Path to dataset files: /root/.cache/kagglehub/datasets/dansbecker/melbourne-housing-snapshot/versions/5


# Selecting a subset of data:

- dot notation -> select "prediction target". Single column is stored in a series-> like a DF with a single column of data. Select column you want to predict. called "y" by convention.

- column list -> select "features" -> selected models inputted into our model to make predictions. called "X" by convenction.



In [None]:
y = melbourne_data.Price

melbourne_features = [ 'Rooms', 'Bathroom', 'Landsize', 'Lattitude', 'Longtitude']

X = melbourne_data[melbourne_features]

#X.describe()

X.head()


Unnamed: 0,Rooms,Bathroom,Landsize,Lattitude,Longtitude
1,2,1.0,156.0,-37.8079,144.9934
2,3,2.0,134.0,-37.8093,144.9944
4,4,1.0,120.0,-37.8072,144.9941
6,3,2.0,245.0,-37.8024,144.9993
7,2,1.0,256.0,-37.806,144.9954


# **Building The Model**

- **scikit-learn** -> library to create the model. Written as **sklearn**. Most popular library for modelling the types of data stored in DataFrames.

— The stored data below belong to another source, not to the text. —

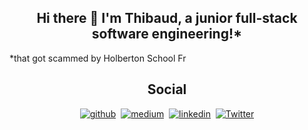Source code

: ## <div align="center">Hi there 👋 I'm Thibaud, a junior full-stack software engineering!*</div>
<p>*that got scammed by Holberton School Fr</p>

<!-- <div align="center"><img height="150" src="https://github-readme-stats.vercel.app/api?username=ThibaudP&theme=dark&show_icons=true&hide=stars,prs,issues"></div> -->
<!-- <div align="center"><img height="170" src="https://github-readme-stats.vercel.app/api/top-langs/?username=ThibaudP&layout=compact&theme=dark&langs_count=6"></div> -->

## <div align="center">Social</div>

<div align="center">
  <a href="https://github.com/ThibaudP" target="_blank"><img src=https://img.shields.io/badge/github-%2324292e.svg?&style=for-the-badge&logo=github&logoColor=white alt=github style="margin-bottom: 5px;" /></a>&nbsp;
  <a href="https://medium.com/@thibaudponcin/" target="_blank"><img src=https://img.shields.io/badge/medium-%23292929.svg?&style=for-the-badge&logo=medium&logoColor=white alt=medium style="margin-bottom: 5px;" /></a>&nbsp;
  <a href="https://www.linkedin.com/in/thibaudponcin/" target="_blank"><img src=https://img.shields.io/badge/linkedin-%231E77B5.svg?&style=for-the-badge&logo=linkedin&logoColor=white alt=linkedin style="margin-bottom: 5px;" /></a>&nbsp;
  <a href="https://twitter.com/ThibaudPoncin"><img alt="Twitter" src="https://img.shields.io/badge/Twitter-1DA1F2?logo=twitter&logoColor=white&style=for-the-badge"/></a>
</div>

*Steps to building the model:*
 1. Define the type of model. e.g Decision Tree?
 2. Fit: capture patterns from provided data. This is the heart of modelling.
 3. Predict: Predict.. duh
 4. Evaluate: accuracy of the model's predictions.


---


 Many ML models allow some randomness in model training. Specifying a number for ***random_state*** ensures you get the same results in each run. Independent of model quality









In [None]:
from sklearn.tree import DecisionTreeRegressor

# Define model. Specify a number for random_state to ensure same results each run
melbourne_model = DecisionTreeRegressor(random_state=1)

#Fit model
melbourne_model.fit(X, y)

print("Making prediction for the following 5 houses:")
print(X.head())
print("The predictions are:")
print(melbourne_model.predict(X.head()))


Making prediction for the following 5 houses:
   Rooms  Bathroom  Landsize  Lattitude  Longtitude
1      2       1.0     156.0   -37.8079    144.9934
2      3       2.0     134.0   -37.8093    144.9944
4      4       1.0     120.0   -37.8072    144.9941
6      3       2.0     245.0   -37.8024    144.9993
7      2       1.0     256.0   -37.8060    144.9954
The predictions are:
[1035000. 1465000. 1600000. 1876000. 1636000.]


# Model Validation

- Measure the quality of your model. This is the key to iteratively improve models. The relevant measure of model quality is predictive accuracy.

- First, we need to summarize the model quality in an understandable way. Looking through a list of predicted and actual values would be pointless. We need to summarize this into a single metric.

- Lets start with ***Mean Absolute Error(MAE)***.  `error=actual-predicted`.

- With MAE, we take the absolute value of each error. Then we take the average of those absolute errors. It can be said simply, "On average, our predictions are off by about X"






In [None]:
from sklearn.metrics import mean_absolute_error

predicted_home_prices = melbourne_model.predict(X)
mean_absolute_error(y, predicted_home_prices)

1115.7467183128902

# The Problem with "In-Sample" Scores
- Measure computed above can be called an "In-Sample" score. We used a single "sample" of houses for both building and interpreting the model.

- The model might recognize patterns in our training data that don't hold in the real-world, leaving the model inaccurate when tested with new data.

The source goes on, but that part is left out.